Antitrust and Competition Update
U.S. FTC Signals Renewed Interest in “Click-to-Cancel” Rulemaking
The U.S. Federal Trade Commission (FTC) is back at the table on “click-to-cancel,” signaling that stricter federal rules governing subscription and automatic renewal programs are very much alive, even after last year’s court setback.
On January 30, 2026, the FTC submitted a draft Advance Notice of Proposed Rulemaking (ANPRM) concerning its Negative Option Rule to the Office of Information and Regulatory Affairs (OIRA) within the Office of Management and Budget.
Although the contours of any new rule remain uncertain, the FTC’s decision to reinitiate rulemaking signals a continued commitment to regulating negative option and subscription practices. Importantly, given the narrow procedural basis on which the FTC’s prior rule was vacated, any new proposal is unlikely to differ significantly from the FTC’s most recent iteration.
As a practical matter, however, this latest move does not mean new requirements are imminent. OIRA designated the ANPRM a “significant regulatory action,” which means the FTC must now obtain OIRA clearance before it can publish the proposal in the Federal Register and solicit public comment. OIRA generally has up to 90 calendar days to complete its review of draft ANPRMs, with the option to extend that period by an additional 30 days. This additional step may slow the timing of the rulemaking process and could result in revisions to the proposal based on interagency feedback.
Notably, this review requirement is new for the FTC. Until recently, independent agencies such as the FTC were not subject to OIRA review, but a 2025 executive order (EO 14215) extended OIRA oversight to significant regulatory actions issued by independent agencies.
The Long Road to Rulemaking
The FTC originally adopted its Negative Option Rule in 1973, limiting its scope to prenotification plans for physical goods. In October 2019, the FTC issued an ANPRM seeking comment on whether the rule should be expanded to address modern, automatically renewing subscriptions, including digital offerings.
In April 2023, the FTC issued a proposed rule that would have significantly expanded the rule’s reach, including detailed requirements for “clear and conspicuous” disclosures and “simple” cancellation mechanisms that were “at least as easy” as enrollment and would “immediately” cancel a subscription. The proposed rule would have also restricted the use of “save offers,” although that aspect drew significant industry criticism.
The FTC finalized the expanded Negative Option Rule in October 2024, largely tracking the proposed framework but softening certain provisions (most notably by allowing save offers without prior consumer consent). The final rule imposed strict disclosure placement requirements and mandated immediate, same-medium cancellation mechanisms.
In July 2025, however, the U.S. Court of Appeals for the Eighth Circuit vacated the final Negative Option Rule on procedural grounds. The court held that the FTC failed to conduct a required preliminary regulatory analysis after an Administrative Law Judge determined that the rule’s economic impact would exceed $100 million, depriving stakeholders of a meaningful opportunity to comment
What to Expect Next
The Eighth Circuit’s decision was not based on the FTC’s substantive authority to regulate negative option practices, nor did it criticize the policy choices reflected in the rule itself. Instead, the court focused on deficiencies in the rulemaking process under the Administrative Procedure Act.

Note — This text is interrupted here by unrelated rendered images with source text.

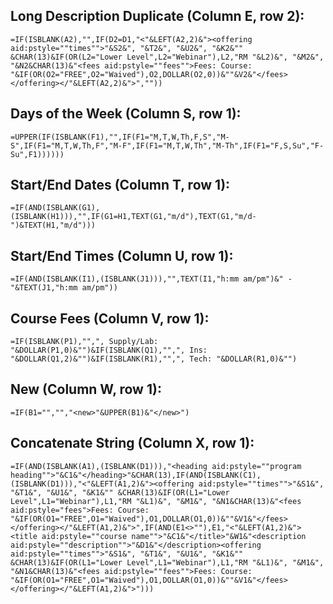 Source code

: Long Description Duplicate (Column E, row 2):
-------------
`=IF(ISBLANK(A2),"",IF(D2=D1,"<"&LEFT(A2,2)&"><offering aid:pstyle=""times"">"&S2&", "&T2&", "&U2&", "&K2&"" &CHAR(13)&IF(OR(L2="Lower Level",L2="Webinar"),L2,"RM "&L2)&", "&M2&", "&N2&CHAR(13)&"<fees aid:pstyle=""fees"">Fees: Course: "&IF(OR(O2="FREE",O2="Waived"),O2,DOLLAR(O2,0))&""&V2&"</fees></offering></"&LEFT(A2,2)&">",""))`

Days of the Week (Column S, row 1):
-------------
`=UPPER(IF(ISBLANK(F1),"",IF(F1="M,T,W,Th,F,S","M-S",IF(F1="M,T,W,Th,F","M-F",IF(F1="M,T,W,Th","M-Th",IF(F1="F,S,Su","F-Su",F1))))))`

Start/End Dates (Column T, row 1):
-------------
`=IF(AND(ISBLANK(G1),(ISBLANK(H1))),"",IF(G1=H1,TEXT(G1,"m/d"),TEXT(G1,"m/d-")&TEXT(H1,"m/d")))`

Start/End Times (Column U, row 1):
-------------
`=IF(AND(ISBLANK(I1),(ISBLANK(J1))),"",TEXT(I1,"h:mm am/pm")&" - "&TEXT(J1,"h:mm am/pm"))`

Course Fees (Column V, row 1):
-------------
`=IF(ISBLANK(P1),"",", Supply/Lab: "&DOLLAR(P1,0)&"")&IF(ISBLANK(Q1),"",", Ins: "&DOLLAR(Q1,2)&"")&IF(ISBLANK(R1),"",", Tech: "&DOLLAR(R1,0)&"")`

New (Column W, row 1):
-------------
`=IF(B1="","","<new>"&UPPER(B1)&"</new>")`

Concatenate String (Column X, row 1):
-------------
`=IF(AND(ISBLANK(A1),(ISBLANK(D1))),"<heading aid:pstyle=""program heading"">"&C1&"</heading>"&CHAR(13),IF(AND(ISBLANK(C1),(ISBLANK(D1))),"<"&LEFT(A1,2)&"><offering aid:pstyle=""times"">"&S1&", "&T1&", "&U1&", "&K1&"" &CHAR(13)&IF(OR(L1="Lower Level",L1="Webinar"),L1,"RM "&L1)&", "&M1&", "&N1&CHAR(13)&"<fees aid:pstyle="fees">Fees: Course: "&IF(OR(O1="FREE",O1="Waived"),O1,DOLLAR(O1,0))&""&V1&"</fees></offering></"&LEFT(A1,2)&">",IF(AND(E1<>""),E1,"<"&LEFT(A1,2)&"><title aid:pstyle=""course name"">"&C1&"</title>"&W1&"<description aid:pstyle=""description"">"&D1&"</description><offering aid:pstyle=""times"">"&S1&", "&T1&", "&U1&", "&K1&"" &CHAR(13)&IF(OR(L1="Lower Level",L1="Webinar"),L1,"RM "&L1)&", "&M1&", "&N1&CHAR(13)&"<fees aid:pstyle=""fees"">Fees: Course: "&IF(OR(O1="FREE",O1="Waived"),O1,DOLLAR(O1,0))&""&V1&"</fees></offering></"&LEFT(A1,2)&">")))`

As a result, the FTC’s renewed effort, beginning with the newly submitted ANPRM, appears aimed at curing those procedural defects rather than rethinking the substance of the rule. Companies should therefore expect that any future proposal will look similar to the vacated final rule even if the precise timing and final contours remain uncertain.

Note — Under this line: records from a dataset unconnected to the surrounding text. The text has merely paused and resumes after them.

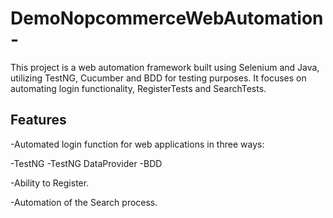 # DemoNopcommerceWebAutomation-


This project is a web automation framework built using Selenium and Java, utilizing TestNG, Cucumber and BDD for testing purposes. It focuses on automating login functionality, RegisterTests and SearchTests.

## Features
-Automated login function for web applications in three ways:


  -TestNG
  -TestNG DataProvider
  -BDD

-Ability to Register.

-Automation of the Search process.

For businesses operating subscription or automatic renewal programs, the FTC’s latest move — in conjunction with recent investigations and litigation concerning companies’ subscription practices — underscores that negative option practices remain a regulatory priority. In just the past few weeks, the FTC has both revived rulemaking efforts and brought high-profile enforcement actions in this space, including the JustAnswer case, which focuses on allegedly deceptive enrollment practices. Taken together, these developments reflect a coordinated strategy: even as formal rulemaking proceeds slowly, the FTC is actively using investigations and litigation to pressure companies to align with its view of “simple” subscription cancellation and clear and conspicuous disclosures.